(WHAT YOU NEED TO DO): Every line of the data below should be retyped exactly.

(MATERIAL PROVIDED):

________________

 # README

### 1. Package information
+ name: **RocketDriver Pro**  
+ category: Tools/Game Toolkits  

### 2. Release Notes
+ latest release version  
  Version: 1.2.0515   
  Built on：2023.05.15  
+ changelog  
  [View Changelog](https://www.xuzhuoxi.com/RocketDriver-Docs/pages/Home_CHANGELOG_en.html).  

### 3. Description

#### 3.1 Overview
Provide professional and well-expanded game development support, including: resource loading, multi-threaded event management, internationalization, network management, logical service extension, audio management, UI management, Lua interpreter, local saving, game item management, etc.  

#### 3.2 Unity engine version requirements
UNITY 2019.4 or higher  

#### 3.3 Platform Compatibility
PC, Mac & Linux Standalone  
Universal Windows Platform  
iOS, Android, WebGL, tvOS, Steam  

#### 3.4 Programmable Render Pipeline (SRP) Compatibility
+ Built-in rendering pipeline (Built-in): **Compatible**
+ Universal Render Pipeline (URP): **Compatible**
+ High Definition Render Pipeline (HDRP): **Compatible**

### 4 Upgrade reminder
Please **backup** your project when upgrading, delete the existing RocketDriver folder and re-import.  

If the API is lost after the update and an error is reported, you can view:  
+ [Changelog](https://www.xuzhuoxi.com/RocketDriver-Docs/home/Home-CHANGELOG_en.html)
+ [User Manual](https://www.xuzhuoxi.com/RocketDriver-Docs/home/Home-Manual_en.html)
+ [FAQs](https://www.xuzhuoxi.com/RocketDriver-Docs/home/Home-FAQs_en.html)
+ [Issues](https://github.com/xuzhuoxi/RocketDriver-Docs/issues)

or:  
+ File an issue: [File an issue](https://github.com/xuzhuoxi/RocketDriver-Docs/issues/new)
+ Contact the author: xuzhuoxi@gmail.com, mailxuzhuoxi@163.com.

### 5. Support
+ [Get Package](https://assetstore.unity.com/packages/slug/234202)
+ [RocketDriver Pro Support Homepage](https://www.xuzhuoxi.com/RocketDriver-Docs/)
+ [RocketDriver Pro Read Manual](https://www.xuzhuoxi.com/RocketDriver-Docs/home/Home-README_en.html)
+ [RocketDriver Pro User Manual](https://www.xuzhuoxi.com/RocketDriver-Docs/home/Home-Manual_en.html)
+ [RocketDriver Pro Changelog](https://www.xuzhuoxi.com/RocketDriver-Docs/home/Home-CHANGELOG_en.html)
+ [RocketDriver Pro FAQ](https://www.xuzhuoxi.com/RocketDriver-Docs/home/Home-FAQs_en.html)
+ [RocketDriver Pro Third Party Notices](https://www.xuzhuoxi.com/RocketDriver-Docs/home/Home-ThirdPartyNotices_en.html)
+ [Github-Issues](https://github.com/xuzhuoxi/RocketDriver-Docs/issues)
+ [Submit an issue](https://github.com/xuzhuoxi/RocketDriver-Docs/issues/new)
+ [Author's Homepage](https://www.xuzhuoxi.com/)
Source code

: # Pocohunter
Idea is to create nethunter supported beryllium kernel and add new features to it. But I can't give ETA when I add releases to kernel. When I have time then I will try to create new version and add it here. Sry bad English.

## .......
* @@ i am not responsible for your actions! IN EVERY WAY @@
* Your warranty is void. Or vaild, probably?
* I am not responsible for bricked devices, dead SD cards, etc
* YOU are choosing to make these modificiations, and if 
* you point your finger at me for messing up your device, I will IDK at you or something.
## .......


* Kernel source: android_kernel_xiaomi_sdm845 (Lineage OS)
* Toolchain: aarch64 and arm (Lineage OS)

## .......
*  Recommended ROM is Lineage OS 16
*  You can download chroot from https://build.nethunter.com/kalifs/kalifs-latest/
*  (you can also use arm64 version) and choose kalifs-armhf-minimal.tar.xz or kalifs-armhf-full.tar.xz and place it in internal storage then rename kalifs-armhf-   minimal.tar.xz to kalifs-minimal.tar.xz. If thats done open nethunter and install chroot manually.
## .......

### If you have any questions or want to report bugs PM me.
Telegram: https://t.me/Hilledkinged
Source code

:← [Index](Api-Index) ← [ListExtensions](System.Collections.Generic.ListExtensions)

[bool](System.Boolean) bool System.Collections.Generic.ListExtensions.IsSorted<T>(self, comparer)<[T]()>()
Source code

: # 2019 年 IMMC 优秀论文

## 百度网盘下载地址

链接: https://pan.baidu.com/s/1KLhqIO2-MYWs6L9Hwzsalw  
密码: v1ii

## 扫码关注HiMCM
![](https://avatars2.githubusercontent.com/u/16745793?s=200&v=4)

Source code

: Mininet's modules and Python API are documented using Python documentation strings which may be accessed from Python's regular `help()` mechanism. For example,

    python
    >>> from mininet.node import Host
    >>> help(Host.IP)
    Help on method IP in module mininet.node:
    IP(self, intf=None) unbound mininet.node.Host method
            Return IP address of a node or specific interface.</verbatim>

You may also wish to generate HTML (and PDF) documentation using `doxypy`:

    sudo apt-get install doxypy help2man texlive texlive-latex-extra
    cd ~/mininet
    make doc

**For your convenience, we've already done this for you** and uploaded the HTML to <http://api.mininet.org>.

________________

(RESULT FOR THIS EXERCISE):
 # README

### 1. Package information
+ name: **RocketDriver Pro**  
+ category: Tools/Game Toolkits  

### 2. Release Notes
+ latest release version  
  Version: 1.2.0515   
  Built on：2023.05.15  
+ changelog  
  [View Changelog](https://www.xuzhuoxi.com/RocketDriver-Docs/pages/Home_CHANGELOG_en.html).  

### 3. Description

#### 3.1 Overview
Provide professional and well-expanded game development support, including: resource loading, multi-threaded event management, internationalization, network management, logical service extension, audio management, UI management, Lua interpreter, local saving, game item management, etc.  

#### 3.2 Unity engine version requirements
UNITY 2019.4 or higher  

#### 3.3 Platform Compatibility
PC, Mac & Linux Standalone  
Universal Windows Platform  
iOS, Android, WebGL, tvOS, Steam  

#### 3.4 Programmable Render Pipeline (SRP) Compatibility
+ Built-in rendering pipeline (Built-in): **Compatible**
+ Universal Render Pipeline (URP): **Compatible**
+ High Definition Render Pipeline (HDRP): **Compatible**

### 4 Upgrade reminder
Please **backup** your project when upgrading, delete the existing RocketDriver folder and re-import.  

If the API is lost after the update and an error is reported, you can view:  
+ [Changelog](https://www.xuzhuoxi.com/RocketDriver-Docs/home/Home-CHANGELOG_en.html)
+ [User Manual](https://www.xuzhuoxi.com/RocketDriver-Docs/home/Home-Manual_en.html)
+ [FAQs](https://www.xuzhuoxi.com/RocketDriver-Docs/home/Home-FAQs_en.html)
+ [Issues](https://github.com/xuzhuoxi/RocketDriver-Docs/issues)

or:  
+ File an issue: [File an issue](https://github.com/xuzhuoxi/RocketDriver-Docs/issues/new)
+ Contact the author: xuzhuoxi@gmail.com, mailxuzhuoxi@163.com.

### 5. Support
+ [Get Package](https://assetstore.unity.com/packages/slug/234202)
+ [RocketDriver Pro Support Homepage](https://www.xuzhuoxi.com/RocketDriver-Docs/)
+ [RocketDriver Pro Read Manual](https://www.xuzhuoxi.com/RocketDriver-Docs/home/Home-README_en.html)
+ [RocketDriver Pro User Manual](https://www.xuzhuoxi.com/RocketDriver-Docs/home/Home-Manual_en.html)
+ [RocketDriver Pro Changelog](https://www.xuzhuoxi.com/RocketDriver-Docs/home/Home-CHANGELOG_en.html)
+ [RocketDriver Pro FAQ](https://www.xuzhuoxi.com/RocketDriver-Docs/home/Home-FAQs_en.html)
+ [RocketDriver Pro Third Party Notices](https://www.xuzhuoxi.com/RocketDriver-Docs/home/Home-ThirdPartyNotices_en.html)
+ [Github-Issues](https://github.com/xuzhuoxi/RocketDriver-Docs/issues)
+ [Submit an issue](https://github.com/xuzhuoxi/RocketDriver-Docs/issues/new)
+ [Author's Homepage](https://www.xuzhuoxi.com/)
Source code

: # Pocohunter
Idea is to create nethunter supported beryllium kernel and add new features to it. But I can't give ETA when I add releases to kernel. When I have time then I will try to create new version and add it here. Sry bad English.

## .......
* @@ i am not responsible for your actions! IN EVERY WAY @@
* Your warranty is void. Or vaild, probably?
* I am not responsible for bricked devices, dead SD cards, etc
* YOU are choosing to make these modificiations, and if 
* you point your finger at me for messing up your device, I will IDK at you or something.
## .......


* Kernel source: android_kernel_xiaomi_sdm845 (Lineage OS)
* Toolchain: aarch64 and arm (Lineage OS)

## .......
*  Recommended ROM is Lineage OS 16
*  You can download chroot from https://build.nethunter.com/kalifs/kalifs-latest/
*  (you can also use arm64 version) and choose kalifs-armhf-minimal.tar.xz or kalifs-armhf-full.tar.xz and place it in internal storage then rename kalifs-armhf-   minimal.tar.xz to kalifs-minimal.tar.xz. If thats done open nethunter and install chroot manually.
## .......

### If you have any questions or want to report bugs PM me.
Telegram: https://t.me/Hilledkinged
Source code

:← [Index](Api-Index) ← [ListExtensions](System.Collections.Generic.ListExtensions)

[bool](System.Boolean) bool System.Collections.Generic.ListExtensions.IsSorted<T>(self, comparer)<[T]()>()
Source code

: # 2019 年 IMMC 优秀论文

## 百度网盘下载地址

链接: https://pan.baidu.com/s/1KLhqIO2-MYWs6L9Hwzsalw  
密码: v1ii

## 扫码关注HiMCM
![](https://avatars2.githubusercontent.com/u/16745793?s=200&v=4)

Source code

: Mininet's modules and Python API are documented using Python documentation strings which may be accessed from Python's regular `help()` mechanism. For example,

    python
    >>> from mininet.node import Host
    >>> help(Host.IP)
    Help on method IP in module mininet.node:
    IP(self, intf=None) unbound mininet.node.Host method
            Return IP address of a node or specific interface.</verbatim>

You may also wish to generate HTML (and PDF) documentation using `doxypy`:

    sudo apt-get install doxypy help2man texlive texlive-latex-extra
    cd ~/mininet
    make doc

**For your convenience, we've already done this for you** and uploaded the HTML to <http://api.mininet.org>.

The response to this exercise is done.